■ WHAT IS BEING ASKED
Produce again, without any change, the lines running from the one with "However, we argue" through the final line of the data below, and only those.

+++ EXTRACTED DATA +++

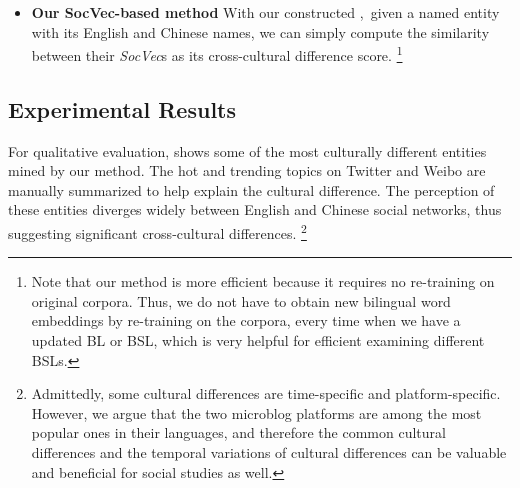 \begin{itemize}[-]
\item \textbf{Our SocVec-based method}  With our constructed \textit{\socvec},~given a named entity with its English and Chinese names, we can simply compute the similarity between their \textit{SocVec}s as its cross-cultural difference score. 
\footnote{Note that our method is more efficient because it requires no re-training on original corpora. Thus, we do not have to obtain new bilingual word embeddings by re-training on the corpora, every time when we have a updated BL or BSL, which is very helpful for efficient examining different BSLs. }

\end{itemize}

\subsection{Experimental Results}

For qualitative evaluation,  shows some of 
the most culturally different entities mined by our method. 
The hot and trending topics on Twitter and Weibo are 
manually summarized to help explain the cultural difference. 
The perception of these entities diverges widely between English and
Chinese social networks, thus suggesting
significant cross-cultural differences.
\footnote{Admittedly, some cultural differences are time-specific and platform-specific.
However, we argue that the two microblog platforms are among the most popular ones in their languages, and therefore the common cultural differences and the temporal variations of cultural differences can be valuable and beneficial for social studies as well.
}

+++

■ OUTPUT OF THE EXERCISE
However, we argue that the two microblog platforms are among the most popular ones in their languages, and therefore the common cultural differences and the temporal variations of cultural differences can be valuable and beneficial for social studies as well.
}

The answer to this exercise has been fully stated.